SBOMs: From Best Practice to Legal Mandate

Alps Wang

Alps Wang

Mar 19, 2026 · 1 views

The Looming SBOM Mandate

The article effectively highlights the urgent need for Software Bills of Materials (SBOMs) due to impending legislation like the EU Cyber Resilience Act (CRA) and US executive orders. Viktor Petersson's insights underscore a critical shift from voluntary adoption to a legal obligation, with severe consequences for non-compliance, including market access denial. The discussion on SBOM generation quality, covering the four-stage process (creation, augmentation, enrichment, signing) and contrasting generic vs. domain-specific tools, provides valuable practical guidance. The emphasis on signing in CI as a crucial step for verifiable chain of custody is particularly noteworthy. Furthermore, the anticipation of future framework integrations like SOC 2 and ISO, along with the emerging OWASP TEA standard for artifact distribution, paints a comprehensive picture of the evolving SBOM landscape. The comparison of current SBOM management practices to pre-version control software development effectively conveys the immaturity and the need for robust processes.

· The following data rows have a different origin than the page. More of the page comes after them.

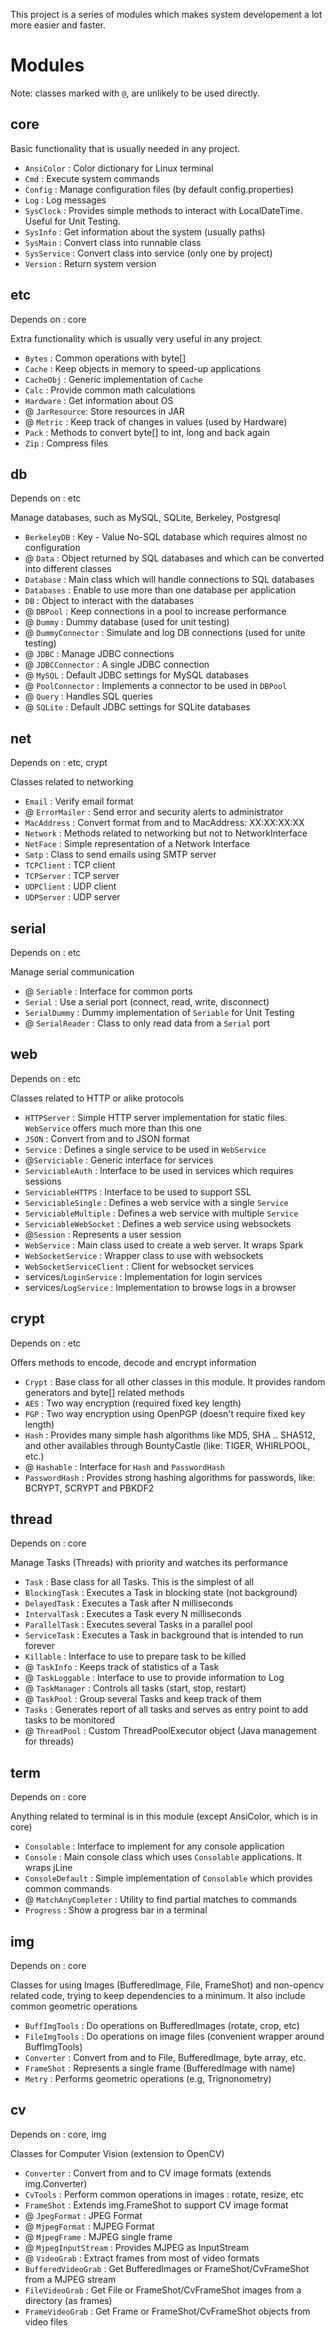 This project is a series of modules which makes system developement a lot more easier and faster.

# Modules 

Note: classes marked with `@`, are unlikely to be used directly. 

## core

Basic functionality that is usually needed in any project.

 * `AnsiColor`  : Color dictionary for Linux terminal
 * `Cmd`        : Execute system commands
 * `Config`     : Manage configuration files (by default config.properties)
 * `Log`        : Log messages
 * `SysClock`   : Provides simple methods to interact with LocalDateTime. Useful for Unit Testing.
 * `SysInfo`    : Get information about the system (usually paths)
 * `SysMain`    : Convert class into runnable class
 * `SysService` : Convert class into service (only one by project)
 * `Version`    : Return system version
 
## etc 
 Depends on : core
 
 Extra functionality which is usually very useful in any project.
 
 * `Bytes`      : Common operations with byte[]
 * `Cache`      : Keep objects in memory to speed-up applications
 * `CacheObj`   : Generic implementation of `Cache`
 * `Calc`       : Provide common math calculations
 * `Hardware`   : Get information about OS
 * @ `JarResource`: Store resources in JAR
 * @ `Metric`   : Keep track of changes in values (used by Hardware)
 * `Pack`       : Methods to convert byte[] to int, long and back again
 * `Zip`        : Compress files
 
## db 
Depends on : etc
 
 Manage databases, such as MySQL, SQLite, Berkeley, Postgresql
 
 * `BerkeleyDB` : Key - Value No-SQL database which requires almost no configuration
 * @ `Data`       : Object returned by SQL databases and which can be converted into different classes
 * `Database`   : Main class which will handle connections to SQL databases
 * `Databases`  : Enable to use more than one database per application
 * `DB`         : Object to interact with the databases
 * @ `DBPool`     : Keep connections in a pool to increase performance
 * @ `Dummy`      : Dummy database (used for unit testing)
 * @ `DummyConnector` : Simulate and log DB connections (used for unite testing)
 * @ `JDBC`       : Manage JDBC connections
 * @ `JDBCConnector`  : A single JDBC connection
 * @ `MySQL`      : Default JDBC settings for MySQL databases
 * @ `PoolConnector`  : Implements a connector to be used in `DBPool`
 * @ `Query`      : Handles SQL queries
 * @ `SQLite`     : Default JDBC settings for SQLite databases
 
## net         
Depends on : etc, crypt

 Classes related to networking
 
 * `Email` : Verify email format
 * @ `ErrorMailer` : Send error and security alerts to administrator
 * `MacAddress` : Convert format from and to MacAddress: XX:XX:XX:XX
 * `Network` : Methods related to networking but not to NetworkInterface
 * `NetFace` : Simple representation of a Network Interface
 * `Smtp` : Class to send emails using SMTP server
 * `TCPClient` : TCP client
 * `TCPServer` : TCP server
 * `UDPClient` : UDP client
 * `UDPServer` : UDP server

## serial       
Depends on : etc

 Manage serial communication
 
 * @ `Seriable`     : Interface for common ports
 * `Serial`         : Use a serial port (connect, read, write, disconnect)
 * `SerialDummy`    : Dummy implementation of `Seriable` for Unit Testing
 * @ `SerialReader` : Class to only read data from a `Serial` port
 
## web          
Depends on : etc

 Classes related to HTTP or alike protocols
 
 * `HTTPServer` : Simple HTTP server implementation for static files. `WebService` offers much more than this one
 * `JSON` : Convert from and to JSON format
 * `Service` : Defines a single service to be used in `WebService`
 * @`Serviciable` : Generic interface for services
 * `ServiciableAuth` : Interface to be used in services which requires sessions
 * `ServiciableHTTPS` : Interface to be used to support SSL
 * `ServiciableSingle` : Defines a web service with a single `Service`
 * `ServiciableMultiple` : Defines a web service with multiple `Service`
 * `ServiciableWebSocket` : Defines a web service using websockets
 * @`Session` : Represents a user session
 * `WebService` : Main class used to create a web server. It wraps Spark
 * `WebSocketService` : Wrapper class to use with websockets
 * `WebSocketServiceClient` : Client for websocket services
 * services/`LoginService` : Implementation for login services
 * services/`LogService` : Implementation to browse logs in a browser

## crypt        
Depends on : etc    

 Offers methods to encode, decode and encrypt information

 * `Crypt` : Base class for all other classes in this module. It provides random generators and byte[] related methods
 * `AES` : Two way encryption (required fixed key length)
 * `PGP` : Two way encryption using OpenPGP (doesn't require fixed key length)
 * `Hash` : Provides many simple hash algorithms like MD5, SHA .. SHA512, and other availables through BountyCastle (like: TIGER, WHIRLPOOL, etc.)
 * @ `Hashable` : Interface for `Hash` and `PasswordHash`
 * `PasswordHash` : Provides strong hashing algorithms for passwords, like: BCRYPT, SCRYPT and PBKDF2

## thread
Depends on : core

 Manage Tasks (Threads) with priority and watches its performance
 
 * `Task` : Base class for all Tasks. This is the simplest of all
 * `BlockingTask` : Executes a Task in blocking state (not background)
 * `DelayedTask` : Executes a Task after N milliseconds
 * `IntervalTask` : Executes a Task every N milliseconds
 * `ParallelTask` : Executes several Tasks in a parallel pool
 * `ServiceTask` : Executes a Task in background that is intended to run forever
 * `Killable` : Interface to use to prepare task to be killed
 * @ `TaskInfo` : Keeps track of statistics of a Task
 * @ `TaskLoggable` : Interface to use to provide information to Log
 * @ `TaskManager` : Controls all tasks (start, stop, restart)
 * @ `TaskPool` : Group several Tasks and keep track of them
 * `Tasks` : Generates report of all tasks and serves as entry point to add tasks to be monitored
 * @ `ThreadPool` : Custom ThreadPoolExecutor object (Java management for threads)

## term         
Depends on : core

 Anything related to terminal is in this module (except AnsiColor, which is in core)
 
 * `Consolable` : Interface to implement for any console application
 * `Console` : Main console class which uses `Consolable` applications. It wraps jLine
 * `ConsoleDefault` : Simple implementation of `Consolable` which provides common commands
 * @ `MatchAnyCompleter` : Utility to find partial matches to commands
 * `Progress` : Show a progress bar in a terminal

## img
Depends on : core

 Classes for using Images (BufferedImage, File, FrameShot) and non-opencv related code, trying to keep dependencies to a minimum. 
 It also include common geometric operations

 * `BuffImgTools` : Do operations on BufferedImages (rotate, crop, etc)
 * `FileImgTools` : Do operations on image files (convenient wrapper around BuffImgTools)
 * `Converter` : Convert from and to File, BufferedImage, byte array, etc.
 * `FrameShot` : Represents a single frame (BufferedImage with name)
 * `Metry` : Performs geometric operations (e.g, Trignonometry)

## cv           
Depends on : core, img

Classes for Computer Vision (extension to OpenCV)

 * `Converter` : Convert from and to CV image formats (extends img.Converter)
 * `CvTools` : Perform common operations in images : rotate, resize, etc
 * `FrameShot` : Extends img.FrameShot to support CV image format
 * @ `JpegFormat` : JPEG Format
 * @ `MjpegFormat` : MJPEG Format
 * @ `MjpegFrame` : MJPEG single frame
 * @ `MjpegInputStream` : Provides MJPEG as InputStream
 * @ `VideoGrab` : Extract frames from most of video formats
 * `BufferedVideoGrab` : Get BufferedImages or FrameShot/CvFrameShot from a MJPEG stream
 * `FileVideoGrab` : Get File or FrameShot/CvFrameShot images from a directory (as frames)
 * `FrameVideoGrab` : Get Frame or FrameShot/CvFrameShot objects from video files
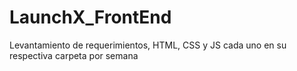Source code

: # LaunchX_FrontEnd
Levantamiento de requerimientos, HTML, CSS y JS cada uno en su respectiva carpeta por semana
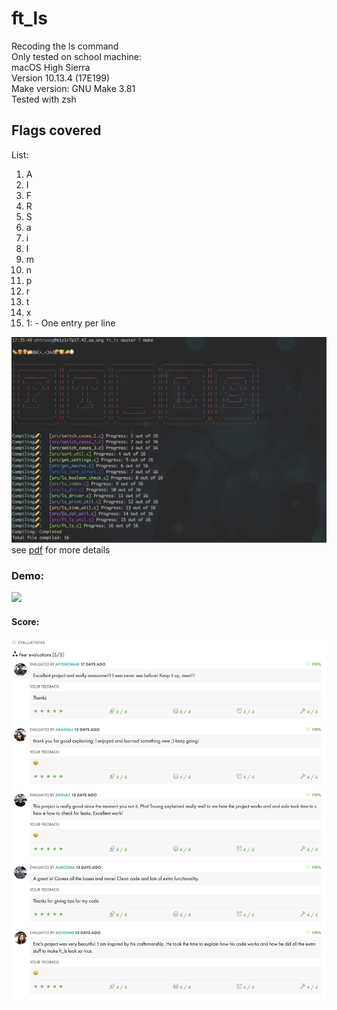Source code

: # ft_ls
Recoding the ls command\
Only tested on school machine:\
macOS High Sierra\
Version 10.13.4 (17E199)\
Make version: GNU Make 3.81\
Tested with zsh

## Flags covered

List:
  1. A
  2. I
  3. F
  4. R
  5. S
  6. a
  7. i
  8. l
  9. m
  10. n
  11. p
  12. r
  13. t
  14. x
  15. 1:
    - One entry per line

![](images/Make.png)
see [pdf](https://github.com/nkone/ft_ls/blob/master/ft_ls.en.pdf) for more details
### Demo:
![](images/ft_ls_demo.gif)

#### Score:
![](images/ls_score.png)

However, a potential limitation is the rapid pace of regulatory change and the evolving nature of standards. While the article mentions SPDX and CycloneDX as dominant formats, the nuances of their interoperability and the ongoing development of newer standards or extensions could benefit from deeper exploration. The practical challenges of integrating SBOM generation into diverse existing CI/CD pipelines, especially for legacy systems or highly complex microservice architectures, might also warrant more detailed discussion. The article touches upon the difficulty of managing SBOMs across complex product stacks, but more concrete strategies for versioning and lifecycle management of these artifacts, beyond the analogy to 90s source code management, would be beneficial for teams facing this immediate challenge.

Key Points

  • Software Bills of Materials (SBOMs) are transitioning from a best practice to a legal requirement due to upcoming regulations like the EU Cyber Resilience Act (CRA) and US executive orders.
  • Non-compliance with SBOM mandates can lead to severe consequences, including blocking product sales from markets like the EU.
  • High-quality SBOM generation involves a four-stage process: creation, augmentation, enrichment, and signing, with domain-specific tools often yielding better results than generic scanners.
  • Signing SBOMs within the CI pipeline is critical for establishing a verifiable chain of custody.
  • Managing SBOMs across complex software stacks requires robust versioning and lifecycle management, akin to modern source code control.
  • Emerging standards like OWASP TEA aim to standardize the distribution of security artifacts, including SBOMs, through a universal API.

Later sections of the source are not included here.